Information given Start Marker

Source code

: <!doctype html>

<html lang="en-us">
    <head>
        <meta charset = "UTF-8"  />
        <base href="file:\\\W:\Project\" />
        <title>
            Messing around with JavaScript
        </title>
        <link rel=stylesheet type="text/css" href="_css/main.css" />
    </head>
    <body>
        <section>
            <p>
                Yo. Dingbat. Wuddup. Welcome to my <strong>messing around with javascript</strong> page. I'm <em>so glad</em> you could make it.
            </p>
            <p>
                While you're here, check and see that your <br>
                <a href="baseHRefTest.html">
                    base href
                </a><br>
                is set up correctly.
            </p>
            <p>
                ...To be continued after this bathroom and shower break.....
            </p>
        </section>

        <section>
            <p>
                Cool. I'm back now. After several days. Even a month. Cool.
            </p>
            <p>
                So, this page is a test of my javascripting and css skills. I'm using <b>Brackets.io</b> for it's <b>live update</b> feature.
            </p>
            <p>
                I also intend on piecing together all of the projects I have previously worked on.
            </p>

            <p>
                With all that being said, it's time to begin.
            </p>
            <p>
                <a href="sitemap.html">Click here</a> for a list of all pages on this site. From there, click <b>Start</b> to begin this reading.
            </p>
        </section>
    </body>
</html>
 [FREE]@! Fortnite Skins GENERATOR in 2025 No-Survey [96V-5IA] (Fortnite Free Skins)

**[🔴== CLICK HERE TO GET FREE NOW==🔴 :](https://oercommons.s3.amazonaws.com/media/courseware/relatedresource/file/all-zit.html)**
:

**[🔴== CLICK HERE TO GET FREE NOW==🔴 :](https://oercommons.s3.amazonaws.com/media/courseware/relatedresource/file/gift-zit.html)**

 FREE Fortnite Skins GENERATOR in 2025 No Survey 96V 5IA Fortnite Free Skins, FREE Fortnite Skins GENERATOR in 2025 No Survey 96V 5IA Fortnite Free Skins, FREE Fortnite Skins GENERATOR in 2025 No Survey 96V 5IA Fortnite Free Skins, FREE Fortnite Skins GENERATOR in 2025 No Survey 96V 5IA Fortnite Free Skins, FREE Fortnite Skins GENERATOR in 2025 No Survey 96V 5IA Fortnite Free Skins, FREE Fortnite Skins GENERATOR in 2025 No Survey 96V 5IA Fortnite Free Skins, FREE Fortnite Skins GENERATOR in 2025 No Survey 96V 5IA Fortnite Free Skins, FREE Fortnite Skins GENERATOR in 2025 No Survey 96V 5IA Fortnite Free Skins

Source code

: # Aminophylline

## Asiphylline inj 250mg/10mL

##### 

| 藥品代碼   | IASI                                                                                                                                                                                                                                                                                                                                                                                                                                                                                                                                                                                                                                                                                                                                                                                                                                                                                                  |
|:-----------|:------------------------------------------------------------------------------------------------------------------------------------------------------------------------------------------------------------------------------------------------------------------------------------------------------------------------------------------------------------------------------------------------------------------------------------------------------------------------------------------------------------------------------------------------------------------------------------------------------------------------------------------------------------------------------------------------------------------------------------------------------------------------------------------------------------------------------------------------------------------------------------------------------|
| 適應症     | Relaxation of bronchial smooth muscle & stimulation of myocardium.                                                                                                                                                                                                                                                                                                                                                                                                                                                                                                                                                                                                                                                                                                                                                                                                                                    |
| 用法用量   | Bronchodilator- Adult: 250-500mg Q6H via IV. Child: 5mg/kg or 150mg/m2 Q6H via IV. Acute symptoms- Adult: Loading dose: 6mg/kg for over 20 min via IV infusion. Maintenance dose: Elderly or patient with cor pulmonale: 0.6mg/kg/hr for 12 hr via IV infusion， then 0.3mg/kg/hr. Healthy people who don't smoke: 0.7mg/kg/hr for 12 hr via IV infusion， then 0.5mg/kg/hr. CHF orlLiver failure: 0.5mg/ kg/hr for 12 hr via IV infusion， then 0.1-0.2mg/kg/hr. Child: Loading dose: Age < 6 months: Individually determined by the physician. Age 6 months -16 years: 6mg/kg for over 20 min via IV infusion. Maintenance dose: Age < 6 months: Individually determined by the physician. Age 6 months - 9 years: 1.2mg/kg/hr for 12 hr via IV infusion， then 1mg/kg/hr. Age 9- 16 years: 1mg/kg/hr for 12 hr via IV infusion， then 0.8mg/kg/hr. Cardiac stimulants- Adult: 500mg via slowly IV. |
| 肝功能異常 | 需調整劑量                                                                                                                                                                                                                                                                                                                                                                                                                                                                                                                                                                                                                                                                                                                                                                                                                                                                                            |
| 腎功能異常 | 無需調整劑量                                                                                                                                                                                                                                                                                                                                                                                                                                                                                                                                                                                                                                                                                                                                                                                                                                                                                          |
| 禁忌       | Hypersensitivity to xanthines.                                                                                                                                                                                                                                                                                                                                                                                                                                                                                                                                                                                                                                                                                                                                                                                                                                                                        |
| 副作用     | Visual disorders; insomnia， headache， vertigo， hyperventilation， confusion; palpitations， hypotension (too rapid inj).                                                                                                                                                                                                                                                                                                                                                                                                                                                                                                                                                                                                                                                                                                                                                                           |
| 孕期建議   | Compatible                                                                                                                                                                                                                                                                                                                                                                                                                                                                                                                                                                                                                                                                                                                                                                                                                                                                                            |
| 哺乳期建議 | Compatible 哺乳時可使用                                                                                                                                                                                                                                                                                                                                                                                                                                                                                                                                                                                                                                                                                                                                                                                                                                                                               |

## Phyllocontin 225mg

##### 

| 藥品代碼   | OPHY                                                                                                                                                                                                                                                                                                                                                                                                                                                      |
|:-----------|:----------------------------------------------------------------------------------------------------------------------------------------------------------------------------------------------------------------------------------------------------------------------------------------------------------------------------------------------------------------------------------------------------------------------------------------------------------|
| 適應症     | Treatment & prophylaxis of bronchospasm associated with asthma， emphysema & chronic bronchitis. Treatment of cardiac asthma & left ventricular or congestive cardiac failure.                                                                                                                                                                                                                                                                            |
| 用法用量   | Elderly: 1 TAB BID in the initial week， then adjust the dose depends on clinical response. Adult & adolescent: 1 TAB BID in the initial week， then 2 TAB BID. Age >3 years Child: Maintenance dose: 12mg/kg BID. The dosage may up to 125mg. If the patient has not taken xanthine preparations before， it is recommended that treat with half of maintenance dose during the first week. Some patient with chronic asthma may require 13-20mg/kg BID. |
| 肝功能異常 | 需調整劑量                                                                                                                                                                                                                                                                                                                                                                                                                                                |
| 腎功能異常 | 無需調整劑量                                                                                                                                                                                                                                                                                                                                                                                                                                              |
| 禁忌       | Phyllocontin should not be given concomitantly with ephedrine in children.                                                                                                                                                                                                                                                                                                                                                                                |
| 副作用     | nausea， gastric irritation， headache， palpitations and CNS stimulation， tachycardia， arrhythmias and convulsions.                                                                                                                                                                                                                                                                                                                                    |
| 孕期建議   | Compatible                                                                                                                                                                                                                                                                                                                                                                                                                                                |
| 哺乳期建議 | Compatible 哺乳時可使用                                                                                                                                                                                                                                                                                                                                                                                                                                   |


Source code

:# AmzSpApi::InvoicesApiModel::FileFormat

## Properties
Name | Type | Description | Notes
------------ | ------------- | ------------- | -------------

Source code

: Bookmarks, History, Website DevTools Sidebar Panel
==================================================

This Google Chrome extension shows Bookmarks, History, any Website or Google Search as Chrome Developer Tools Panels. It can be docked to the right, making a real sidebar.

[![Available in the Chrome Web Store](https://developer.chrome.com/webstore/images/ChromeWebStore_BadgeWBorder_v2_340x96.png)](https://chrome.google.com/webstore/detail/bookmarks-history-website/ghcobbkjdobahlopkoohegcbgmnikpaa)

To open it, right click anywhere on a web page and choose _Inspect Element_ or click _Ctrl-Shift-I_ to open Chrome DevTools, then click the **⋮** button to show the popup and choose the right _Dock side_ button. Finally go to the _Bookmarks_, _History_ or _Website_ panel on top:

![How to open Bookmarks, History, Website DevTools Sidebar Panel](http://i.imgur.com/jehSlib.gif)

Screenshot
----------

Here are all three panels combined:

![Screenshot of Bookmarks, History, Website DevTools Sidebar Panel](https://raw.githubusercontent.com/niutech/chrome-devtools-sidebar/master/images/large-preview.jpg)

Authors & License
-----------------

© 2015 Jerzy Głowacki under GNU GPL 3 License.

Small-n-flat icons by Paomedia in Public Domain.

Information given End Marker

• [Directions] When a line in the listing above holds the word "amazonaws", copy it.

• [Answer to the exercise]
**[🔴== CLICK HERE TO GET FREE NOW==🔴 :](https://oercommons.s3.amazonaws.com/media/courseware/relatedresource/file/all-zit.html)**
**[🔴== CLICK HERE TO GET FREE NOW==🔴 :](https://oercommons.s3.amazonaws.com/media/courseware/relatedresource/file/gift-zit.html)**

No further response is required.